Stored data entries ▸
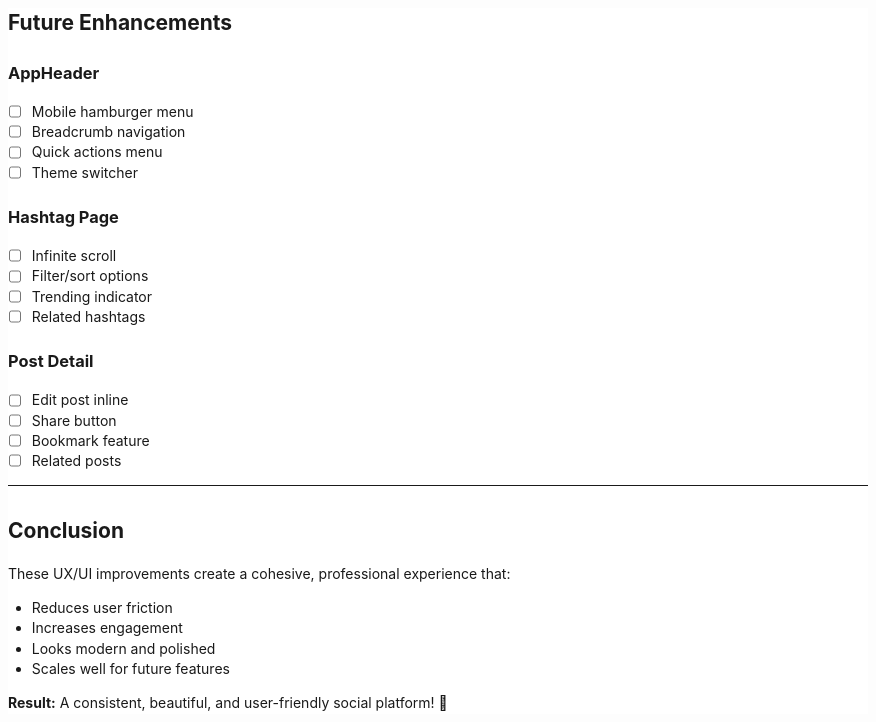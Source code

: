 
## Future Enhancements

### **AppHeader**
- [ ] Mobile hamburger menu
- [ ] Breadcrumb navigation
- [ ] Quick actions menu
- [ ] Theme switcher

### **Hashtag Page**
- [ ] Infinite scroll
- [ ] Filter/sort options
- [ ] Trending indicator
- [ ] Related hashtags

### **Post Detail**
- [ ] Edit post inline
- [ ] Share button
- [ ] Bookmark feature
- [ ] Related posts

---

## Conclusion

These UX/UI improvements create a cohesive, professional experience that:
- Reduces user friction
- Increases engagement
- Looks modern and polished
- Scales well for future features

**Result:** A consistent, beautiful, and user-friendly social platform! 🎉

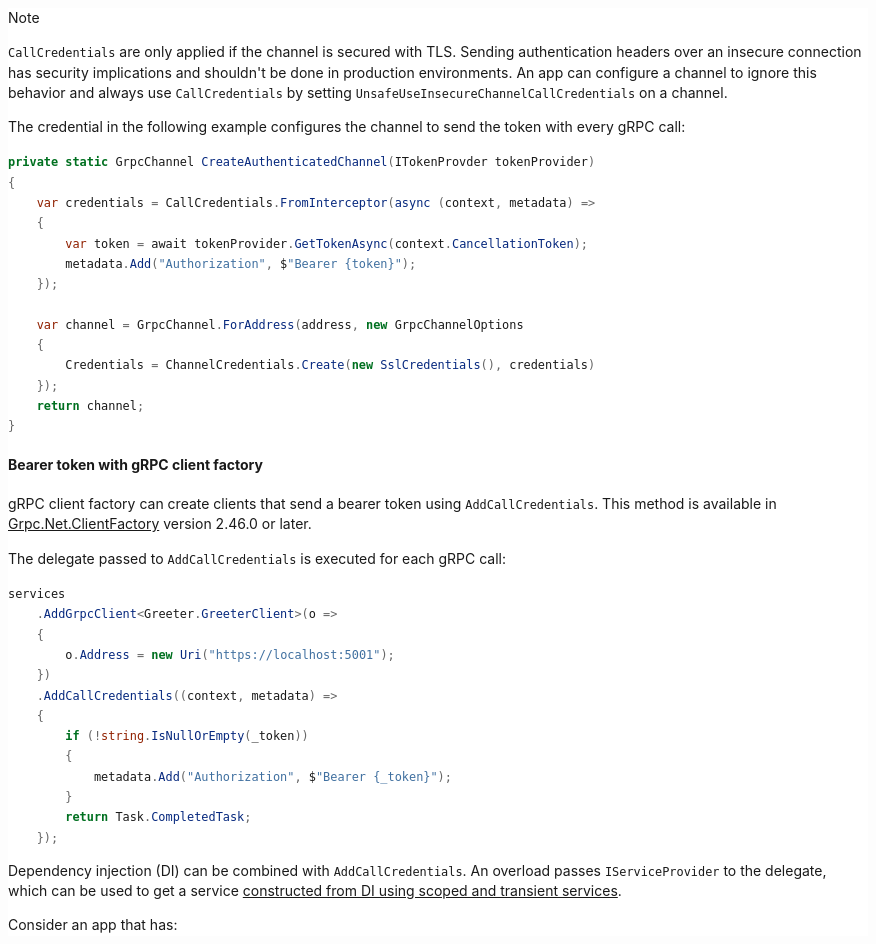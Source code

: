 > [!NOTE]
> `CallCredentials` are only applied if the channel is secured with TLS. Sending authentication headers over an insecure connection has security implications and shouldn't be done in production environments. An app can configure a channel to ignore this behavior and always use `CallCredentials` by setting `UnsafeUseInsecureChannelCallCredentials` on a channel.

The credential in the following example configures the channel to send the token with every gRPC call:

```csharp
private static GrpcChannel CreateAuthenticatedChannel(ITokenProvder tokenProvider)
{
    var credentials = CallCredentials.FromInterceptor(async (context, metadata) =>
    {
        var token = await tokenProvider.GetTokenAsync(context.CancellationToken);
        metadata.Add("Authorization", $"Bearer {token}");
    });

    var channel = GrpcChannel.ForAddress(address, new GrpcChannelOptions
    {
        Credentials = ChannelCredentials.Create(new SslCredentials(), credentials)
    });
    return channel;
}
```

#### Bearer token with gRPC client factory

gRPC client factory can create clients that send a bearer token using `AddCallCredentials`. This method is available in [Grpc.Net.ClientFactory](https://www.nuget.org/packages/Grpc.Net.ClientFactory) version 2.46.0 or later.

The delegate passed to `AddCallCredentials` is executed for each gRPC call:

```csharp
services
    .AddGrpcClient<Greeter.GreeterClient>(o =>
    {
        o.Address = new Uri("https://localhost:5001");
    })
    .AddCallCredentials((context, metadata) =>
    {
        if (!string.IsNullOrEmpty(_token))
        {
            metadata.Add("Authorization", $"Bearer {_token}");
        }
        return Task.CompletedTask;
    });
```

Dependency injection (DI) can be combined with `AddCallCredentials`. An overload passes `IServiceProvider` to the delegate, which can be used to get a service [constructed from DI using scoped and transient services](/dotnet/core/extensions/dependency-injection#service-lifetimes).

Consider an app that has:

...

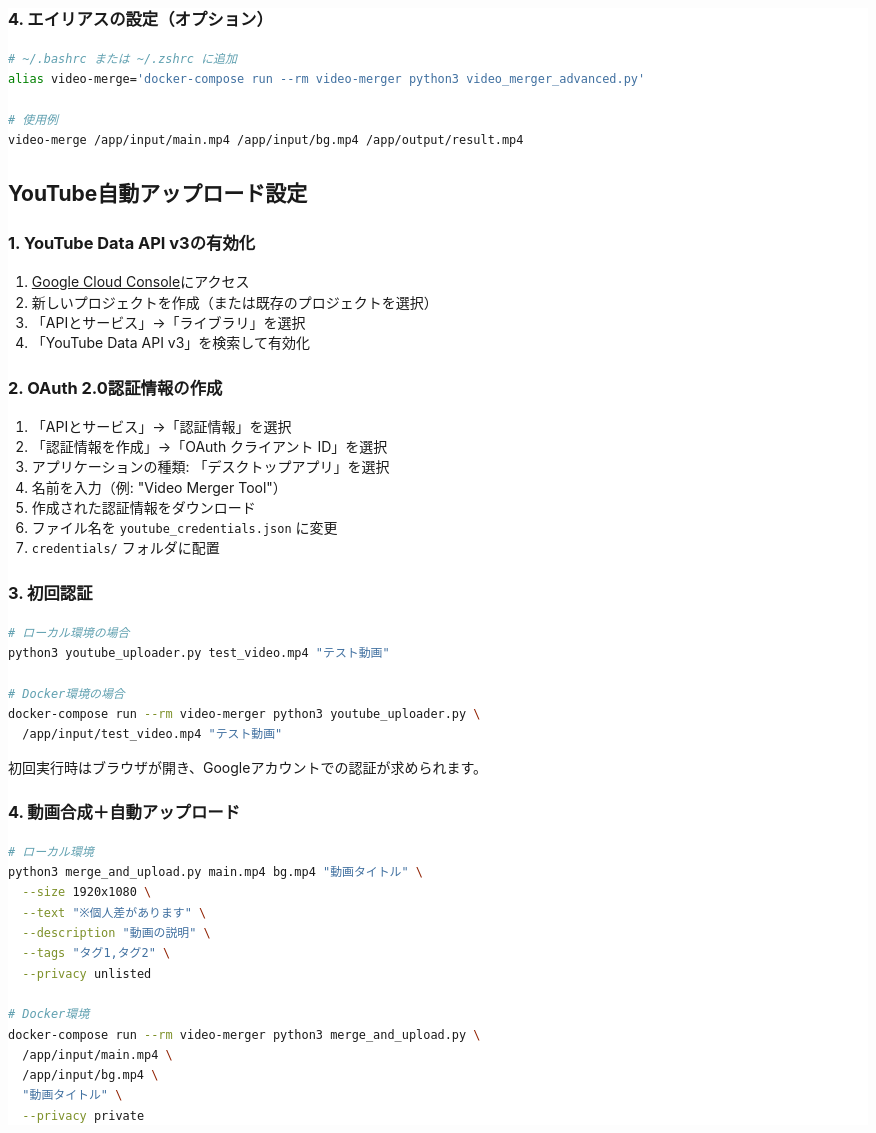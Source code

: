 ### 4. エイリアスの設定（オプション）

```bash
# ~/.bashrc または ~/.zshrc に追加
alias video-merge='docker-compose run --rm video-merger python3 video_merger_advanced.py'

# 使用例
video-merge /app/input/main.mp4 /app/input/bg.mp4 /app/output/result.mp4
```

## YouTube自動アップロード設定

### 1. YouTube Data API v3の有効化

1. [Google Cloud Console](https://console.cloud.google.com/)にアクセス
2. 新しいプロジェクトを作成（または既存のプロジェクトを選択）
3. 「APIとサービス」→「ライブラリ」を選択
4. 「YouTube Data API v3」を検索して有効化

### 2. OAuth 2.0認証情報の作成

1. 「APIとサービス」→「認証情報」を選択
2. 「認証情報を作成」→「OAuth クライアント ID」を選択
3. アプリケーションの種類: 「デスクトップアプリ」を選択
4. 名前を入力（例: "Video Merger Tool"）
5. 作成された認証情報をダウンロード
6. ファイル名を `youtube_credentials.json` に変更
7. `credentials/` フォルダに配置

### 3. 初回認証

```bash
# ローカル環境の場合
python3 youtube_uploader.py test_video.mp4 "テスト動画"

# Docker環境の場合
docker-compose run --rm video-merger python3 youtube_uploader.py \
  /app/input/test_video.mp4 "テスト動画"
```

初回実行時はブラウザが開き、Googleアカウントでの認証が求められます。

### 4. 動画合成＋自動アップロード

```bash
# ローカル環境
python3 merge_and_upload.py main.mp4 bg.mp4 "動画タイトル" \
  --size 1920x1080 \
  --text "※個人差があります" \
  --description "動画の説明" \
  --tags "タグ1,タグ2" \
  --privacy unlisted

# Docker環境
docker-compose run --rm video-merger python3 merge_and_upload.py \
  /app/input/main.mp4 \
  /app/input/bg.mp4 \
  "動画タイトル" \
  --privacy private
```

Task objective ▸ Scan the records above, then copy out each line that mentions "https".

Output for this task ▸
gRPC client factory can create clients that send a bearer token using `AddCallCredentials`. This method is available in [Grpc.Net.ClientFactory](https://www.nuget.org/packages/Grpc.Net.ClientFactory) version 2.46.0 or later.
        o.Address = new Uri("https://localhost:5001");
1. [Google Cloud Console](https://console.cloud.google.com/)にアクセス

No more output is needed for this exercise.